|The Arakura Ushuaia is the green building set up in the mountains on the far left.|
When I learned the flight from Buenos Aires to Ushuaia is three and a half hours long, I was taken aback. That's the distance from Chicago to Los Angeles.
Americans, what is to be done with us? We assume everywhere that isn't the United States must be small. But 2,600 miles is quite the distance within a country not my own, due south yet, from the Paris of South America to a town that calls itself 'The End of the World."
Ushuaia, despite being the southernmost city on earth was, almost needless to say, bigger than I expected. A city not unlike Boulder, Colorado, set in the foothills of a mountain range, though the southern slope of the Martial Mountains—an offshoot of the continent spanning Andes—struck me as several derivations larger than the Rockies.
"Ushuaia makes Boulder seem like Kansas," I said.

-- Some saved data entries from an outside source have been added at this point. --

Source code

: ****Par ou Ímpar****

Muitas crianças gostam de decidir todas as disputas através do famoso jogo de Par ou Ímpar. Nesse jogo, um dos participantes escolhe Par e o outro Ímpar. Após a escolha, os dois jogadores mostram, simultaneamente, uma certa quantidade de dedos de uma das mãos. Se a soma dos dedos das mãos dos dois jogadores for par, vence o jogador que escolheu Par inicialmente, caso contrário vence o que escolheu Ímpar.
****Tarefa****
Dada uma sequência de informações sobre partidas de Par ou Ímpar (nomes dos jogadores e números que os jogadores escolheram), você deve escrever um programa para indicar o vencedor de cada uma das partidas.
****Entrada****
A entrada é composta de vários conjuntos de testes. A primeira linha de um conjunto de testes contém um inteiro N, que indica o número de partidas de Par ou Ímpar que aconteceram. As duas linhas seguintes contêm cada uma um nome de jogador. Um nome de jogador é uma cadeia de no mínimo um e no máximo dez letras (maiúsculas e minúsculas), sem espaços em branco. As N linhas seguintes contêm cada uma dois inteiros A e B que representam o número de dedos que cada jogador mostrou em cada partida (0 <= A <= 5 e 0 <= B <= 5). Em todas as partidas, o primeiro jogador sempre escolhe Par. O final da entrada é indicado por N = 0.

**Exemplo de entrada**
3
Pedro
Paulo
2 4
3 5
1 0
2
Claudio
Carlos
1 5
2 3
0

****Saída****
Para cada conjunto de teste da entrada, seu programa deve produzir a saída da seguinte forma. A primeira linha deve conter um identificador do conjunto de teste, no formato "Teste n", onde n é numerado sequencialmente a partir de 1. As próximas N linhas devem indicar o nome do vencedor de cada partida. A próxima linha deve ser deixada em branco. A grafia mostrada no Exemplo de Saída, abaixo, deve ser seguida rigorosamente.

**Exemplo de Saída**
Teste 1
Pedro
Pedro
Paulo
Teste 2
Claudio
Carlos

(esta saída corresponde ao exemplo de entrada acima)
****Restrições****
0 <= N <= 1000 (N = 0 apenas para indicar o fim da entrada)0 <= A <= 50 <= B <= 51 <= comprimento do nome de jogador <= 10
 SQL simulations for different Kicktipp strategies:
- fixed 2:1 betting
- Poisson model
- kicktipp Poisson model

This is where Ernest Shackleton and his crew set sail for the Antarctic, and to this day polar expeditions gather to push toward South Georgia, a thriving industry still, judging from the signs for polar adventures and stores offering snowboards and fleece.
The organizers of our expedition to the glaciers of Chile, the Royal Canadian Geographical Society, had put its adventurers up in the Arakura Ushuaia, an improbable luxury hotel tucked high in the mountains, framed by a snow-capped peak. The place is huge, with the vibe of a hotel in Finland, all bleached wood and raw stone and odd energy-saving touches—you tuck your room key in a slot to turn the room lights on, and they flick off when you leave, thus saving the planet. There was also a series of expansive outdoor thermal pools, where I set up operations, as well as a lap pool, where I happily swam off the confinement of travel.
The hotel prides itself in its classical music series, and we excused ourselves from dinner early and went over to listen to the Camarata Bariloche, a well-known Argentinian string ensemble--a dozen violinists, a few cellists and a bass. It felt so disorienting, to travel all this way only to sit listening to Bach, like traveling to Mars and finding your childhood home.
The next day we wandered the town—mostly closed on a Sunday morning, but a caretaker was already at the Municipal Cemetery, ready for visitors, and we strolled around. It was quite run down, with markers toppled and crumbling, and humble to begin with, a modest contrast to the luxurious granite tombs and marble angels at Recoleta Cemetery. Though, it hardly needs to be pointed out that the occupants here are just as dead, at a fraction of the cost. Caskets could spied through glass doors, and tableaus of the lives of the departed are set out—photographs and coffee mugs and poignant notes from children crying out to their parents. Some caskets are covered with lace, given covers like beds, which I suppose they are. We spent a long time there, walking up and down the aisles, gazing in near silence at these tributes to lives that had unfolded in this out-of-the-way place. Memento mori.
There was some kind of charity race going on, with young people in running clothes with numbers pinned to their shirts. The military had set up a tent to show off their various specialities, diving equipment and machine guns and such, a friendly public service that only subtly conveyed: We aren't drowning your kids in the River de la Plata anymore.
Michael and I wandered over to an old airfield, where a mothballed DC3 sat slowly moldering in the high winds ruffling across the Beagle Channel. Chile sat there, in plain sight, across the water, as if telling us: get on with it already.
You don't often see an old bird like the DC3, and I slowly walked around the plane, inspecting it from all angles. When I looked up, Michael was gone, vanished over a fence and into a nearby field, where he had found transportation of an even more ancient lineage. I considered following him, but paused at the fence and held back, letting the two have their moment of communion uninterrupted.